With inevitable order changes already in process or coming soon, Kearney Partner Balika Sonthalia advised apparel companies not to neglect suppliers, who will also take a hit from the global pandemic. She recommends retailers and wholesalers dynamically adjust forecasts while sharing changes with manufacturers at every step.
"In current times, it is critical to keep good relations with the apparel manufacturers who are receiving the short end of the stick and when every other retailer/distributor is canceling orders or not taking control of inventory," she wrote in an email to Supply Chain Dive.

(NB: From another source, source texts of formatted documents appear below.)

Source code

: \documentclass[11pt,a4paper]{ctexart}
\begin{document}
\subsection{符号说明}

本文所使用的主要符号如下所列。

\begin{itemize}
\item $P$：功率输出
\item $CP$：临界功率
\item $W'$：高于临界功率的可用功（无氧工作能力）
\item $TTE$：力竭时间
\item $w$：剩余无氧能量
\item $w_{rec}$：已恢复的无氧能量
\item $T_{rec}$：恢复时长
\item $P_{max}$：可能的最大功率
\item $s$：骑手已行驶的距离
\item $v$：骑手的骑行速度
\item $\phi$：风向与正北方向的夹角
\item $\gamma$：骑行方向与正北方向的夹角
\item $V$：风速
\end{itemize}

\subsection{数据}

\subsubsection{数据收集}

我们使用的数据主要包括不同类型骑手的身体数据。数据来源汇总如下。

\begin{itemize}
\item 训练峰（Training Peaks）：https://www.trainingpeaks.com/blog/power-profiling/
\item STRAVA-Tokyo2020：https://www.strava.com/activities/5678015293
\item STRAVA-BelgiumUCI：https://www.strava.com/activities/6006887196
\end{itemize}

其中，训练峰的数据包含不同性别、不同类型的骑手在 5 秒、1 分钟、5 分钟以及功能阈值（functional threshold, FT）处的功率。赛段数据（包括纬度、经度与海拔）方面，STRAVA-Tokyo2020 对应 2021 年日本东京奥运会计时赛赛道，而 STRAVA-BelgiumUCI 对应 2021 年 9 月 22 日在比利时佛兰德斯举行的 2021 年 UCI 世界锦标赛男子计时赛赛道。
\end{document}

Without open stores or customers in the streets to fill them, e-commerce might seem like a natural diversion for demand. Brands are taking varied approaches that run the gambit from heavily promoting e-commerce and lowering or eliminating free shipping minimums, to closing e-commerce operations for the health and safety of warehouse employees.
"Excess inventory that is seasonal will likely get obsolete or go into clearance sales. Instead of bearing the cash risk and incurring all the carrying costs retailers could look at using that excess inventory to help the cause."
Balika Sonthalia
Partner, Kearney
Designer Brands, which runs DSW, is counting on e-commerce during this period of closed stores.
"The investments we have made over the last four, five, six, seven years to develop the omnichannel capabilities, those things are going to pay back in a huge way right now, because while we are shutting the stores down to the consumer walking in day in and day out shopping, we are going to keep them up and operating as fulfillment centers, so leveraging them as a huge asset, because we are within 20 minutes to 70% of the U.S. population," CEO Roger Rawlins said March 17.
As long as government mandates don't ban non-essential business operations as they have in New York and California, DSW's store-based e-commerce fulfillment model may help it maintain operations and rid stores of some otherwise immovable inventory. On March 25 the retailer implemented a temporary, unpaid leave of absence for over 80% of its employees "who do not directly support our dot-com business," according to a company statement.
Gaining access to store inventory and directing it toward e-commerce is one solution to the problem of trapped inventory in stores, but e-commerce may not come to the rescue, early data suggests. Pure-play e-commerce revenue was down 63% on March 18 compared to a pre-virus benchmark, according to digital advertising performance tracking service Within.
Planning for excess inventory long term
Every company has a different set of challenges in the current situation based on existing inventory levels, store and warehouse geography, financial health, existing technological tools, supply chain visibility … the list goes on. One of the few universal recommendations, though, is retailers need to plan with the assumption that stores may be closed for longer than the two week-period originally stated by both the White House and many state and local governments.
"This changes every day, so I think we know retailers need to plan for the worst," Gold said.
A thoughtful plan with long-term benefits in mind is the order of the day.
"Excess inventory that is seasonal will likely get obsolete or go into clearance sales. Instead of bearing the cash risk and incurring all the carrying costs retailers could look at using that excess inventory to help the cause," Sonthalia told Supply Chain Dive.
The COVID-19 pandemic has created many needs for apparel and fabric, whether in the form of masks for healthcare workers or donations for families with interrupted income. Fashion designers and brands like Christian Siriano, Prada, Gucci, Balenciaga, H&M and Zara have pledged to redirect production efforts to make masks and other needed personal protective equipment. Doing the same with unsold clothes could add to the benefit down the road, said Sonthalia, noting that she hasn't seen this idea put into action yet.
"These moves will build the brand significantly and when we are past the crises these companies will cash in on these measures for many years to come," she said.